– Потом…Потом мы вырастем, разбогатеем, купим себе настоящие квартиры или даже дома. Найдем родителей и к себе перевезем. И детей из детдомов будем усыновлять. Все еще будет.

– Держи карман шире: вырастем, разбогатеем…– передразнил он, – В канализации и старики живут, сама знаешь. И мы здесь будем до старости жить. До самой старости – здесь.

О помолчал немного и добавил решительно, – Прав был Петька, золотая голова.

Тут ему вдруг вспомнилось раздутое, ярко-синее Петькино лицо с разбухшими так, что казалось – только тронь и лопнут – шариками глаз, с выломанной улыбкой (капельки вечной канализационной испарины на неровных зубах), с постыдно оттопыренной ширинкой…Как они с Аней вынимали его из петли и, дураки последние, пытались дуть в скалившийся мертвый рот. Как потом волокли его до Котла, и как страшно было бросать тело в жадную черную воду

Тишина. Побулькивает вода, капает, слышно, как проносится где-то далеко поезд метро.

– Прости, – говорит мальчик и, не дождавшись ответа, вылезает из гамака.

Аня сидит на ящике, неподвижные руки свисают в таз с мыльной водой.

– Прости, ок? Где у нас спирт, давай…это…помянем, – он говорит натужно, прячет глаза и как-то бестолково, неуклюже дергается туда-сюда. Все это ему тяжело и неприятно и совсем сейчас, сейчас, всего через день после Петиной смерти, не нужно.

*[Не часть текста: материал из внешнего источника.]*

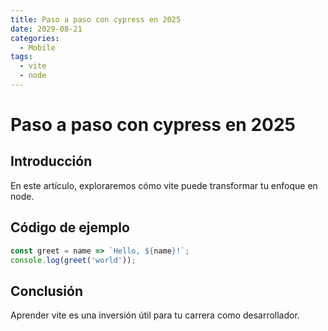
 ```yaml
---
title: Paso a paso con cypress en 2025
date: 2029-08-21
categories:
  - Mobile
tags:
  - vite
  - node
---
```


# Paso a paso con cypress en 2025

## Introducción

En este artículo, exploraremos cómo vite puede transformar tu enfoque en node.

## Código de ejemplo

```javascript
const greet = name => `Hello, ${name}!`;
console.log(greet('world'));
```

## Conclusión

Aprender vite es una inversión útil para tu carrera como desarrollador.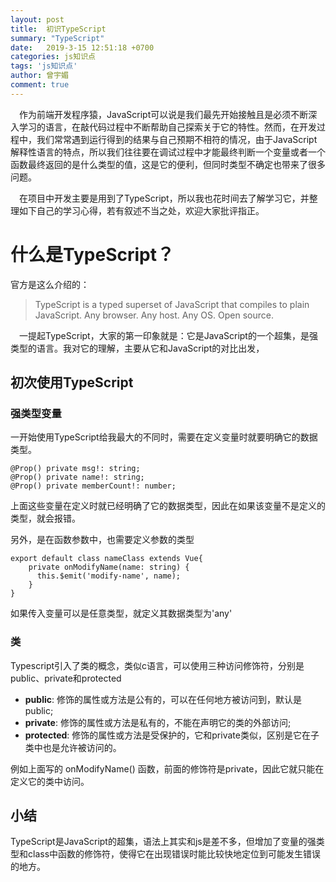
 ```yaml
---
layout: post
title:  初识TypeScript
summary: "TypeScript"
date:   2019-3-15 12:51:18 +0700
categories: js知识点
tags: 'js知识点'
author: 曾宇媚
comment: true
---
```


&emsp;作为前端开发程序猿，JavaScript可以说是我们最先开始接触且是必须不断深入学习的语言，在敲代码过程中不断帮助自己探索关于它的特性。然而，在开发过程中，我们常常遇到运行得到的结果与自己预期不相符的情况，由于JavaScript解释性语言的特点，所以我们往往要在调试过程中才能最终判断一个变量或者一个函数最终返回的是什么类型的值，这是它的便利，但同时类型不确定也带来了很多问题。

&emsp;在项目中开发主要是用到了TypeScript，所以我也花时间去了解学习它，并整理如下自己的学习心得，若有叙述不当之处，欢迎大家批评指正。

# 什么是TypeScript？

官方是这么介绍的：
>TypeScript is a typed superset of JavaScript that compiles to plain JavaScript. Any browser. Any host. Any OS. Open source.

&emsp;一提起TypeScript，大家的第一印象就是：它是JavaScript的一个超集，是强类型的语言。我对它的理解，主要从它和JavaScript的对比出发，


## 初次使用TypeScript
### 强类型变量
一开始使用TypeScript给我最大的不同时，需要在定义变量时就要明确它的数据类型。

    @Prop() private msg!: string;
    @Prop() private name!: string;
    @Prop() private memberCount!: number;
    
上面这些变量在定义时就已经明确了它的数据类型，因此在如果该变量不是定义的类型，就会报错。

另外，是在函数参数中，也需要定义参数的类型

    export default class nameClass extends Vue{
		private onModifyName(name: string) {
	      this.$emit('modify-name', name);
	    }
	}
    
如果传入变量可以是任意类型，就定义其数据类型为'any'

### 类

Typescript引入了类的概念，类似c语言，可以使用三种访问修饰符，分别是public、private和protected

* **public**: 修饰的属性或方法是公有的，可以在任何地方被访问到，默认是public;
* **private**: 修饰的属性或方法是私有的，不能在声明它的类的外部访问;
* **protected**: 修饰的属性或方法是受保护的，它和private类似，区别是它在子类中也是允许被访问的。

例如上面写的 onModifyName() 函数，前面的修饰符是private，因此它就只能在定义它的类中访问。


## 小结
TypeScript是JavaScript的超集，语法上其实和js是差不多，但增加了变量的强类型和class中函数的修饰符，使得它在出现错误时能比较快地定位到可能发生错误的地方。

[jekyll-docs]: http://jekyllrb.com/docs/home
[jekyll-gh]:   https://github.com/jekyll/jekyll
[jekyll-talk]: https://talk.jekyllrb.com/
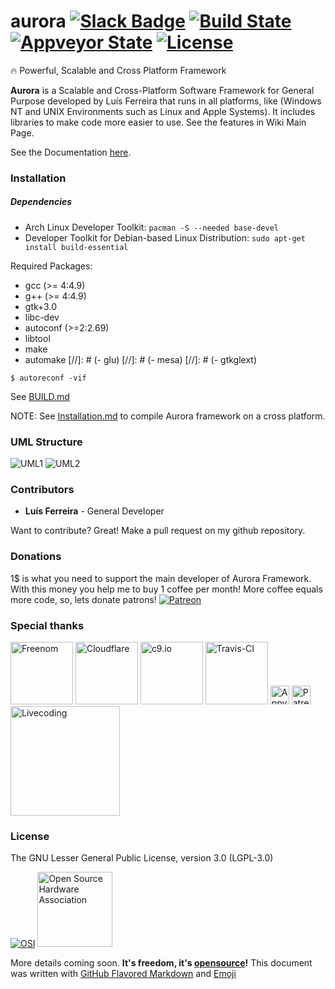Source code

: # aurora [![Slack Badge](https://img.shields.io/badge/chat-aurora%20slack-blue.svg?style=flat-square)](https://aurorafw-slack.herokuapp.com/) [![Build State](https://img.shields.io/travis/aurora-fw/aurora.svg?style=flat-square)](https://travis-ci.org/aurora-fw/aurora) [![Appveyor State](https://img.shields.io/appveyor/ci/ljmf00/aurora.svg?style=flat-square&label=appveyor)](https://ci.appveyor.com/project/ljmf00/aurora) [![License](https://img.shields.io/badge/License-LGPL_v3.0-lightgrey.svg?style=flat-square)](https://www.gnu.org/licenses/lgpl.txt)
:fire: Powerful, Scalable and Cross Platform Framework

**Aurora** is a Scalable and Cross-Platform Software Framework for General Purpose developed by Luís Ferreira that runs in all platforms, like (Windows NT and UNIX Environments such as Linux and Apple Systems). It includes libraries to make code more easier to use. See the features in Wiki Main Page.

See the Documentation [here](https://github.com/ljmf00/aurora/wiki).

### Installation
##### Dependencies
* Arch Linux Developer Toolkit: ```pacman -S --needed base-devel```
* Developer Toolkit for Debian-based Linux Distribution: ```sudo apt-get install build-essential```

Required Packages:
- gcc (>= 4:4.9)
- g++ (>= 4:4.9)
- gtk+3.0
- libc-dev
- autoconf (>=2:2.69)
- libtool
- make
- automake
[//]: # (- glu)
[//]: # (- mesa)
[//]: # (- gtkglext)

```
$ autoreconf -vif
```
See [BUILD.md](build/BUILD.md)

NOTE: See [Installation.md](Installation.md) to compile Aurora framework on a cross platform.

### UML Structure
![UML1](https://raw.githubusercontent.com/aurora-fw/docs/master/Core/Resources/UML_Structure-Framework.png "Aurora Class Structure - UML")
![UML2](https://raw.githubusercontent.com/aurora-fw/docs/master/Core/Resources/UML_Modules-Structure.png "Aurora Modules Structure - UML")

### Contributors
 - **Luís Ferreira** - General Developer

Want to contribute? Great! Make a pull request on my github repository.

### Donations
1$ is what you need to support the main developer of Aurora Framework. With this money you help me to buy 1 coffee per month! More coffee equals more code, so, lets donate patrons!
[![Patreon](https://www.partiallyexaminedlife.com/wp-content/uploads/patreon_logo.png "Patreon Page")](https://www.patreon.com/ljmf00)

### Special thanks

[<img src="http://www.freenom.com/images.v2/logo.png" alt="Freenom" width="100">](http://www.freenom.com/) [<img src="https://upload.wikimedia.org/wikipedia/commons/6/61/Cloudflare-logo-horizontal.png" alt="Cloudflare" width="100">](https://www.cloudflare.com/) [<img src="http://dka575ofm4ao0.cloudfront.net/pages-transactional_logos/retina/8389/vz1XuNqHTyfO4YsqI3f2" alt="c9.io" width="100">](https://c9.io/) [<img src="https://cdn.travis-ci.com/images/logos/TravisCI-Full-Color-7f5db09495c8b09c21cb678c4de18d21.png" alt="Travis-CI" width="100">](https://travis-ci.org/) [<img src="https://www.appveyor.com/assets/images/appveyor-logo-256.png" alt="Appveyor" width="30">](https://ci.appveyor.com/) [<img src="http://www.comixlaunch.com/wp-content/uploads/2016/08/patreon-logo-05-2.jpg" alt="Patreon" width="30">](https://www.patreon.com/) [<img src="https://tools.livecoding.tv/downloads/livecodingLogo.png" alt="Livecoding" width="175">](https://www.livecoding.tv/)

### License
The GNU Lesser General Public License, version 3.0 (LGPL-3.0)

[![OSI](https://opensource.org/files/osi_logo_100X133_90ppi_0.png "Open Source Initiative")](https://opensource.org/) [<img src="https://upload.wikimedia.org/wikipedia/commons/thumb/f/fd/Open-source-hardware-logo.svg/512px-Open-source-hardware-logo.svg.png" alt="Open Source Hardware Association" width="120">](http://www.oshwa.org/ "Open Source Hardware Association")

More details coming soon. **It's freedom, it's [opensource](https://opensource.org/)!**
This document was written with [GitHub Flavored Markdown](https://guides.github.com/features/mastering-markdown/) and [Emoji](http://www.emoji-cheat-sheet.com/)
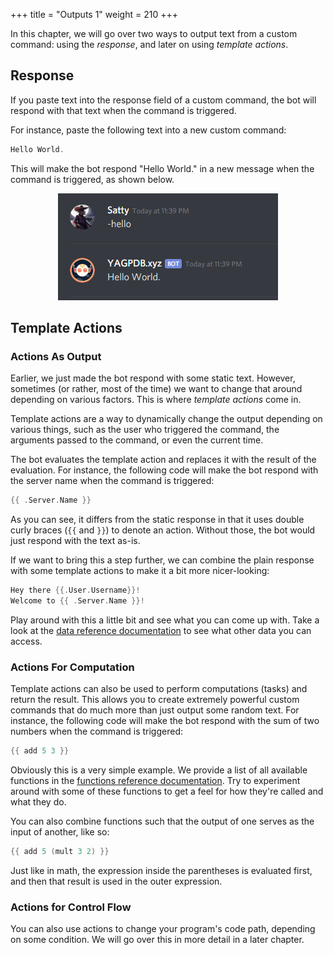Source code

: +++
title = "Outputs 1"
weight = 210
+++

In this chapter, we will go over two ways to output text from a custom command: using the *response*, and later on using
*template actions*.

## Response

If you paste text into the response field of a custom command, the bot will respond with that text when the command is
triggered.

For instance, paste the following text into a new custom command:

```go
Hello World.
```

This will make the bot respond "Hello World." in a new message when the command is triggered, as shown below.

<center>

![Hello World example ran in Discord.](hello_world.png)

</center>

## Template Actions

### Actions As Output

Earlier, we just made the bot respond with some static text. However, sometimes (or rather, most of the time) we want to
change that around depending on various factors. This is where *template actions* come in.

Template actions are a way to dynamically change the output depending on various things, such as the user who triggered
the command, the arguments passed to the command, or even the current time.

The bot evaluates the template action and replaces it with the result of the evaluation. For instance, the following
code will make the bot respond with the server name when the command is triggered:

```go
{{ .Server.Name }}
```

As you can see, it differs from the static response in that it uses double curly braces (`{{` and `}}`) to denote an
action. Without those, the bot would just respond with the text as-is.

If we want to bring this a step further, we can combine the plain response with some template actions to make it a bit
more nicer-looking:

```go
Hey there {{.User.Username}}!
Welcome to {{ .Server.Name }}!
```

Play around with this a little bit and see what you can come up with. Take a look at the
[data reference documentation](/docs/reference/templates/syntax-and-data) to see what other data you can access.

### Actions For Computation

Template actions can also be used to perform computations (tasks) and return the result. This allows you to create
extremely powerful custom commands that do much more than just output some random text. For instance, the following
code will make the bot respond with the sum of two numbers when the command is triggered:

```go
{{ add 5 3 }}
```

Obviously this is a very simple example. We provide a list of all available functions in the
[functions reference documentation](/docs/reference/templates/functions). Try to experiment around with some of these
functions to get a feel for how they're called and what they do.

You can also combine functions such that the output of one serves as the input of another, like so:

```go
{{ add 5 (mult 3 2) }}
```

Just like in math, the expression inside the parentheses is evaluated first, and then that result is used in the outer
expression.

### Actions for Control Flow

You can also use actions to change your program's code path, depending on some condition. We will go over this in more
detail in a later chapter.
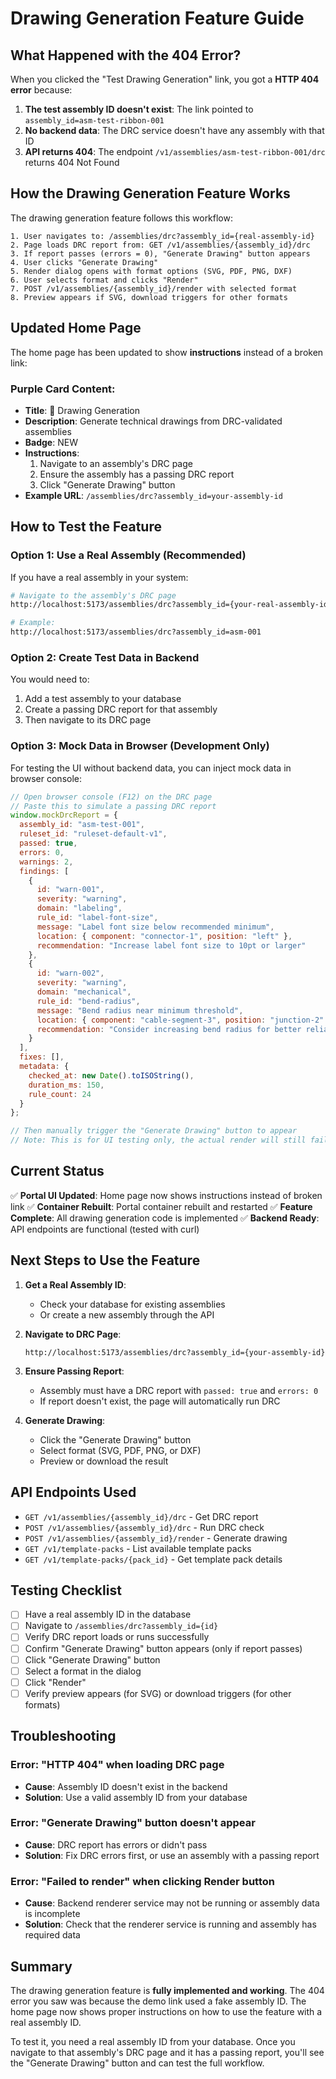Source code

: # Drawing Generation Feature Guide

## What Happened with the 404 Error?

When you clicked the "Test Drawing Generation" link, you got a **HTTP 404 error** because:

1. **The test assembly ID doesn't exist**: The link pointed to `assembly_id=asm-test-ribbon-001`
2. **No backend data**: The DRC service doesn't have any assembly with that ID
3. **API returns 404**: The endpoint `/v1/assemblies/asm-test-ribbon-001/drc` returns 404 Not Found

## How the Drawing Generation Feature Works

The drawing generation feature follows this workflow:

```
1. User navigates to: /assemblies/drc?assembly_id={real-assembly-id}
2. Page loads DRC report from: GET /v1/assemblies/{assembly_id}/drc
3. If report passes (errors = 0), "Generate Drawing" button appears
4. User clicks "Generate Drawing"
5. Render dialog opens with format options (SVG, PDF, PNG, DXF)
6. User selects format and clicks "Render"
7. POST /v1/assemblies/{assembly_id}/render with selected format
8. Preview appears if SVG, download triggers for other formats
```

## Updated Home Page

The home page has been updated to show **instructions** instead of a broken link:

### Purple Card Content:
- **Title**: 📐 Drawing Generation
- **Description**: Generate technical drawings from DRC-validated assemblies
- **Badge**: NEW
- **Instructions**:
  1. Navigate to an assembly's DRC page
  2. Ensure the assembly has a passing DRC report
  3. Click "Generate Drawing" button
- **Example URL**: `/assemblies/drc?assembly_id=your-assembly-id`

## How to Test the Feature

### Option 1: Use a Real Assembly (Recommended)

If you have a real assembly in your system:

```bash
# Navigate to the assembly's DRC page
http://localhost:5173/assemblies/drc?assembly_id={your-real-assembly-id}

# Example:
http://localhost:5173/assemblies/drc?assembly_id=asm-001
```

### Option 2: Create Test Data in Backend

You would need to:

1. Add a test assembly to your database
2. Create a passing DRC report for that assembly
3. Then navigate to its DRC page

### Option 3: Mock Data in Browser (Development Only)

For testing the UI without backend data, you can inject mock data in browser console:

```javascript
// Open browser console (F12) on the DRC page
// Paste this to simulate a passing DRC report
window.mockDrcReport = {
  assembly_id: "asm-test-001",
  ruleset_id: "ruleset-default-v1",
  passed: true,
  errors: 0,
  warnings: 2,
  findings: [
    {
      id: "warn-001",
      severity: "warning",
      domain: "labeling",
      rule_id: "label-font-size",
      message: "Label font size below recommended minimum",
      location: { component: "connector-1", position: "left" },
      recommendation: "Increase label font size to 10pt or larger"
    },
    {
      id: "warn-002", 
      severity: "warning",
      domain: "mechanical",
      rule_id: "bend-radius",
      message: "Bend radius near minimum threshold",
      location: { component: "cable-segment-3", position: "junction-2" },
      recommendation: "Consider increasing bend radius for better reliability"
    }
  ],
  fixes: [],
  metadata: {
    checked_at: new Date().toISOString(),
    duration_ms: 150,
    rule_count: 24
  }
};

// Then manually trigger the "Generate Drawing" button to appear
// Note: This is for UI testing only, the actual render will still fail without backend
```

## Current Status

✅ **Portal UI Updated**: Home page now shows instructions instead of broken link
✅ **Container Rebuilt**: Portal container rebuilt and restarted
✅ **Feature Complete**: All drawing generation code is implemented
✅ **Backend Ready**: API endpoints are functional (tested with curl)

## Next Steps to Use the Feature

1. **Get a Real Assembly ID**: 
   - Check your database for existing assemblies
   - Or create a new assembly through the API

2. **Navigate to DRC Page**:
   ```
   http://localhost:5173/assemblies/drc?assembly_id={your-assembly-id}
   ```

3. **Ensure Passing Report**:
   - Assembly must have a DRC report with `passed: true` and `errors: 0`
   - If report doesn't exist, the page will automatically run DRC

4. **Generate Drawing**:
   - Click the "Generate Drawing" button
   - Select format (SVG, PDF, PNG, or DXF)
   - Preview or download the result

## API Endpoints Used

- `GET /v1/assemblies/{assembly_id}/drc` - Get DRC report
- `POST /v1/assemblies/{assembly_id}/drc` - Run DRC check
- `POST /v1/assemblies/{assembly_id}/render` - Generate drawing
- `GET /v1/template-packs` - List available template packs
- `GET /v1/template-packs/{pack_id}` - Get template pack details

## Testing Checklist

- [ ] Have a real assembly ID in the database
- [ ] Navigate to `/assemblies/drc?assembly_id={id}`
- [ ] Verify DRC report loads or runs successfully
- [ ] Confirm "Generate Drawing" button appears (only if report passes)
- [ ] Click "Generate Drawing" button
- [ ] Select a format in the dialog
- [ ] Click "Render"
- [ ] Verify preview appears (for SVG) or download triggers (for other formats)

## Troubleshooting

### Error: "HTTP 404" when loading DRC page
- **Cause**: Assembly ID doesn't exist in the backend
- **Solution**: Use a valid assembly ID from your database

### Error: "Generate Drawing" button doesn't appear
- **Cause**: DRC report has errors or didn't pass
- **Solution**: Fix DRC errors first, or use an assembly with a passing report

### Error: "Failed to render" when clicking Render button
- **Cause**: Backend renderer service may not be running or assembly data is incomplete
- **Solution**: Check that the renderer service is running and assembly has required data

## Summary

The drawing generation feature is **fully implemented and working**. The 404 error you saw was because the demo link used a fake assembly ID. The home page now shows proper instructions on how to use the feature with a real assembly ID.

To test it, you need a real assembly ID from your database. Once you navigate to that assembly's DRC page and it has a passing report, you'll see the "Generate Drawing" button and can test the full workflow.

Он разливает спирт в две одноразовые стопочки и, не найдя подходящих слов, пододвигает одну Ане.

– Почему вы такие? Ничего хорошего не хотите, все только плохо, плохо.

– Так оно и есть плохо, – равнодушно отвечает он, – Да и пересмотрели мы там дерьма, – неохотно добавляет.

– Что там такое было?

– Не хочу я вспоминать.

– Вы никогда не говорили и я не приставала. Но теперь, после этого, ты должен мне сказать.

– Не хочу я вспоминать, – повторяет он и морщится, – Ань, дай мне отойти. Мы с Петькой еще в детдоме скорешились, сбежали вместе, пол-страны объехали, здесь устроились…Тебе что, ты его и знала-то месяца два, – с обычным для детей тактом закончил он.

– Ну и что, что два месяца? – тихо, себе под нос, спросила Аня. Она Петю любила, как любят рано повзрослевшие дети: трогательной, красивой любовью, не исключающей физиологического, но при этом невинной и простой – как любят в сказках и романтических комедиях.

– Ладно, чего там…– он выпивает еще стопку, – Грустно все это. Не хочу больше, не могу.

– Ты не знаешь просто, какой мир огромный. И красивый. И есть такие вещи, такие – мы их и представить не можем. И все это мы еще увидим и везде побываем.

– Ничего мы не увидим. Так здесь и сдохнем, под асфальтом. Отомстить бы только, – он выпивает, наливает себе еще.

– Кому? – грустно спрашивает Аня.

– Не знаю. Всем, – он то ли плачет, то ли смеется.

Аня выпивает, маленькое бледное личико морщится.

– Давай правда спать, а? Завтра повеселее будет.

– Давай, – равнодушно соглашается мальчик и отставляет стопку.

– Ты меня прости все-таки, – невнятно говорит он, забираясь в гамак, – Очень я устал что-то.

Он заворачивается с головой в одеяло и отворачивается к стене. Аня тушит самодельные горелки – все, кроме одной – и тоже ложится. Они лежат молча, глядя на крохотный огонек в бескрайней темноте и потихоньку засыпают.


Утром – впрочем, какое здесь утро – они, ежась от сырого липкого холодка, завернувшись в одеяла, молча сидят у составленных вместе горелок – кипятят воду. Потом пьют кофе – временами оно у них есть – жуют подсыревшие, мягкие крекеры.

– Ну что, сети?

– Рано еще.

– Да нормально, пошли.

Худенькие, серые, они бредут по туннелю и кажется, будто весь мир опустел и они – маленькие, голодные, попыхивающие Примой из-под капюшонов самодельных полиэтиленовых плащей – остались одни в целом мире.